## PROBLEM DETAILS
The result should be every line in the data below that carries the string "lady".
Segment Start: THE INPUT
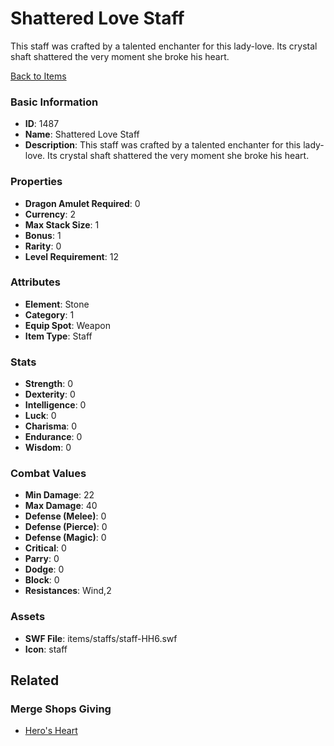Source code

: # Shattered Love Staff

This staff was crafted by a talented enchanter for this lady-love. Its crystal shaft shattered the very moment she broke his heart.

[Back to Items](../items.md)

### Basic Information

- **ID**: 1487
- **Name**: Shattered Love Staff
- **Description**: This staff was crafted by a talented enchanter for this lady-love. Its crystal shaft shattered the very moment she broke his heart.

### Properties

- **Dragon Amulet Required**: 0
- **Currency**: 2
- **Max Stack Size**: 1
- **Bonus**: 1
- **Rarity**: 0
- **Level Requirement**: 12

### Attributes

- **Element**: Stone
- **Category**: 1
- **Equip Spot**: Weapon
- **Item Type**: Staff

### Stats

- **Strength**: 0
- **Dexterity**: 0
- **Intelligence**: 0
- **Luck**: 0
- **Charisma**: 0
- **Endurance**: 0
- **Wisdom**: 0

### Combat Values

- **Min Damage**: 22
- **Max Damage**: 40
- **Defense (Melee)**: 0
- **Defense (Pierce)**: 0
- **Defense (Magic)**: 0
- **Critical**: 0
- **Parry**: 0
- **Dodge**: 0
- **Block**: 0
- **Resistances**: Wind,2

### Assets

- **SWF File**: items/staffs/staff-HH6.swf
- **Icon**: staff

## Related

### Merge Shops Giving

- [Hero's Heart](../merge-shops/19-hero-s-heart.md)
Segment End: THE INPUT
## EXERCISE OUTPUT
This staff was crafted by a talented enchanter for this lady-love. Its crystal shaft shattered the very moment she broke his heart.
- **Description**: This staff was crafted by a talented enchanter for this lady-love. Its crystal shaft shattered the very moment she broke his heart.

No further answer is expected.